Этот зал еще был полон его хозяином, здесь витала его душа, и мы все пели с благоговением… Чудесные часы проводили мы здесь в этом белом зале. Спасибо вам, братья Рубинштейны. Мне не забыть вас никогда! И вот в день его памяти мы снова собрались все в артистической и вышли на эстраду, все в черном, печальные, тихие, и Антон взмахнул палочкой, нахмурив брови, я взглянула на него, и у меня на всю жизнь осталось в памяти это его лицо. Я еле сдерживала слезы, да и другие не менее меня были взволнованы. Но надо было петь, и петь хорошо. И мы овладели собой. Но что это был за концерт! В публике, видевшей много лет любимого артиста на его месте, в оркестре, раздавались всхлипывания, рыдания, многие поспешно удалялись из зала, чтобы успокоиться. Да, Москва любила Николая Рубинштейна!»
Рубинштейн умер в 1881 году в Париже, к тому времени консерватория уже три года владела зданием на Большой Никитской, которое приобрела в июне 1878 года за 185 тысяч рублей серебром. А Удельное ведомство арендовало те самые воронцовские подвалы за весьма солидную сумму, подпитывавшую консерваторию, занятия в которой были по-прежнему платными, но не до такой степени, чтобы обеспечивать ее безбедное существование.

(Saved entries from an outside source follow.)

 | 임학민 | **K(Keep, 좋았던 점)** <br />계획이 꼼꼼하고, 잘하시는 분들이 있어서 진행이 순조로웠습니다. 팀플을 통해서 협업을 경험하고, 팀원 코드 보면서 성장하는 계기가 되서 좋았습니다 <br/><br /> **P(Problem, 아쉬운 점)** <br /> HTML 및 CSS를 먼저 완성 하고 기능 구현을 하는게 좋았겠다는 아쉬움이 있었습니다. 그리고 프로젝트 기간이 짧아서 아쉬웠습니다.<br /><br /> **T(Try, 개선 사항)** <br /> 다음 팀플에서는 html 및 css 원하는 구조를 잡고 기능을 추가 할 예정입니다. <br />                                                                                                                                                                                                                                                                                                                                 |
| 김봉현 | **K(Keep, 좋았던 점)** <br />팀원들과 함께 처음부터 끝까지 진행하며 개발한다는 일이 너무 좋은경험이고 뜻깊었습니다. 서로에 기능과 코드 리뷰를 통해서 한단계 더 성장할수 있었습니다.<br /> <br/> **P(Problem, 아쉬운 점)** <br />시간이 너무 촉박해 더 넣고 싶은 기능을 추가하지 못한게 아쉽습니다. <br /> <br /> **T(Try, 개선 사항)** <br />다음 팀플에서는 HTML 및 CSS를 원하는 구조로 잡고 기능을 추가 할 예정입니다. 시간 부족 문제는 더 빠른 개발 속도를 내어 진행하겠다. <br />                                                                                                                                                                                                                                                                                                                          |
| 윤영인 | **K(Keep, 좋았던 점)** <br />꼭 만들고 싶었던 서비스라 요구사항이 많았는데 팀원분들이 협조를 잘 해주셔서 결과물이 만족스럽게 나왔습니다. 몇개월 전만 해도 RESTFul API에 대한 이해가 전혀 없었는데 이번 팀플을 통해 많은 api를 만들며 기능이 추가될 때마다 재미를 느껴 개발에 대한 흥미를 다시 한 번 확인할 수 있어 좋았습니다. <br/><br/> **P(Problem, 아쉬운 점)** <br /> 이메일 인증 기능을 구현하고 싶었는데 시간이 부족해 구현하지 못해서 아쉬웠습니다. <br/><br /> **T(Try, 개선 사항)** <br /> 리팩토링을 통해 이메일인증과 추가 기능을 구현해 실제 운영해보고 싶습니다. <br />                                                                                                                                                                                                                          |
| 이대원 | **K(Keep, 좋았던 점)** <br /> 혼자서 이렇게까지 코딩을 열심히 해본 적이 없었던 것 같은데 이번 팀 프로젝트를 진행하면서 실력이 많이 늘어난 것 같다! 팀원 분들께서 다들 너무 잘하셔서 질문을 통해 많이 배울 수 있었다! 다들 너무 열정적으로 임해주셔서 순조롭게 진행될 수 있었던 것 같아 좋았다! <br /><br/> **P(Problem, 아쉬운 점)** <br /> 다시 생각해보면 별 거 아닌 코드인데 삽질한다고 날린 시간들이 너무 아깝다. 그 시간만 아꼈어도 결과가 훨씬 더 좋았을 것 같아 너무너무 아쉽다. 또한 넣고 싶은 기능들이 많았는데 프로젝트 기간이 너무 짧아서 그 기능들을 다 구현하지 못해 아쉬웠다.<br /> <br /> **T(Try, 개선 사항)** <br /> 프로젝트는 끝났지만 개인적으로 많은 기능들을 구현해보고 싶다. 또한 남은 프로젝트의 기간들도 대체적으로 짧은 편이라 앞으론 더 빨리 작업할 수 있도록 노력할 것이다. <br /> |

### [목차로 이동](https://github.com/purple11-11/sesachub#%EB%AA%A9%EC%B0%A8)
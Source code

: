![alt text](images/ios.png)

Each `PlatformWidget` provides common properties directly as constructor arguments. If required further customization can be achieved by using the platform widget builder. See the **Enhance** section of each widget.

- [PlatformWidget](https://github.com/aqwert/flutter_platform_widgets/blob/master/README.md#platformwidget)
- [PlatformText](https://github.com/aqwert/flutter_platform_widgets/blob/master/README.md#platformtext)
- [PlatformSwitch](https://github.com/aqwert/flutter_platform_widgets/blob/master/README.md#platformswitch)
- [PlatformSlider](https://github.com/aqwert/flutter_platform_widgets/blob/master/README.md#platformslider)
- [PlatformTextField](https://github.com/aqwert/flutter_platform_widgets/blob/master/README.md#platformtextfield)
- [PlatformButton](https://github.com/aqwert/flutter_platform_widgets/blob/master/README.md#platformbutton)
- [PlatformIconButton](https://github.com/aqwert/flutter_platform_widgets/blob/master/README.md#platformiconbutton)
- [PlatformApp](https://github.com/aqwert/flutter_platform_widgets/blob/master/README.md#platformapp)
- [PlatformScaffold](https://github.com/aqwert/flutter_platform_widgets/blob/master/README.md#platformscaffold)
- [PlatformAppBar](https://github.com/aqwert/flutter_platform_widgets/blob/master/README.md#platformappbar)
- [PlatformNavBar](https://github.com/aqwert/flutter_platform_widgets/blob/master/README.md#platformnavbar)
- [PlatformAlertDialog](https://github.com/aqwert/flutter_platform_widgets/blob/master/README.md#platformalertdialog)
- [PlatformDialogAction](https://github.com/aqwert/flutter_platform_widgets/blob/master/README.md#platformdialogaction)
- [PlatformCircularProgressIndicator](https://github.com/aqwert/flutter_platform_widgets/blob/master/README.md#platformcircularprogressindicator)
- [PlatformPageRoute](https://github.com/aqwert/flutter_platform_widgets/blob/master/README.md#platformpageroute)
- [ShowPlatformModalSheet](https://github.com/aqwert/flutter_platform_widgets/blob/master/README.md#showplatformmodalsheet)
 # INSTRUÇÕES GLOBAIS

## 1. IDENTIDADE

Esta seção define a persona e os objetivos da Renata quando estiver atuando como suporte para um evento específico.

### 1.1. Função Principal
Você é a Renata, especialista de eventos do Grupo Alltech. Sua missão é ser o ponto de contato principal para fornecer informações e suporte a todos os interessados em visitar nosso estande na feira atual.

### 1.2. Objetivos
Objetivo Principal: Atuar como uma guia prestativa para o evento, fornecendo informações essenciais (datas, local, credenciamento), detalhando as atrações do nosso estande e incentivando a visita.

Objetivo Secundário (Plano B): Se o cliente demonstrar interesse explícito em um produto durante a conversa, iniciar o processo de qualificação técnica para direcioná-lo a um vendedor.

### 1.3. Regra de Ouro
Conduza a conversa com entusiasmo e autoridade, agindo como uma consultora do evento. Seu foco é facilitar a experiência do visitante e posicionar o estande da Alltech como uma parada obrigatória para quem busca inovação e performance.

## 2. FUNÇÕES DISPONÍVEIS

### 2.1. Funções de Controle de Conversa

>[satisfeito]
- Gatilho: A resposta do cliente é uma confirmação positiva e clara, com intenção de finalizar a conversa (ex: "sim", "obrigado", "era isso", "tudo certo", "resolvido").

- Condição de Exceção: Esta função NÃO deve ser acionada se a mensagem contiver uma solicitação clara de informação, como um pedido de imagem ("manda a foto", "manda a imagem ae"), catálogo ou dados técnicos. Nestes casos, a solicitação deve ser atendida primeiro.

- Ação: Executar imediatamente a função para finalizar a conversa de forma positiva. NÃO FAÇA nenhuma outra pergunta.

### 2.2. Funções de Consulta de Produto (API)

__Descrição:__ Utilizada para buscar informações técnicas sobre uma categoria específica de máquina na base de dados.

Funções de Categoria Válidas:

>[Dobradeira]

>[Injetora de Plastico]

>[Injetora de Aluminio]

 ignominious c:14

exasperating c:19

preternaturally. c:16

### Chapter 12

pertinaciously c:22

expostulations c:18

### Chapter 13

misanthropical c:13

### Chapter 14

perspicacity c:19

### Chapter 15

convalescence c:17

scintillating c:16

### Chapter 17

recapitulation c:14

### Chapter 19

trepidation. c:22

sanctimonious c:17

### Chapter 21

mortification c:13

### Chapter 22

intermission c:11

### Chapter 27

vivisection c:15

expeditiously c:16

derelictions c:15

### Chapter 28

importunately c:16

Тем временем, к началу 1890-х годов, размеры старой усадьбы уже перестали удовлетворять потребности консерватории (число одних лишь учеников выросло в 2,5 раза, до четырехсот человек). И всех их надо было разместить в музыкальных классах, дать возможность музицировать на большой сцене. Помещения были тесноваты, пришлось для занятий даже нанимать бывшие палаты Украинцева в Хохловском переулке. Как вспоминал Александр Гольденвейзер, в старой консерватории имелся лишь один концертный зал, выполнявший роль оркестрового, хорового и оперного класса, кроме того, «классы в первом и втором этажах были довольно большие, а в третьем с совсем низким потолком», до которого можно было дотянуться рукой. Необходимость строительства нового здания консерватории стала все более очевидной. Но кто возглавит этот важнейший процесс? Очевидно, что это должен был быть человек, по своим пробивным способностям сравнимый с Рубинштейном. И он нашелся – им оказался Василий Ильич Сафонов (1852–1918), директор консерватории в 1889–1906 годах.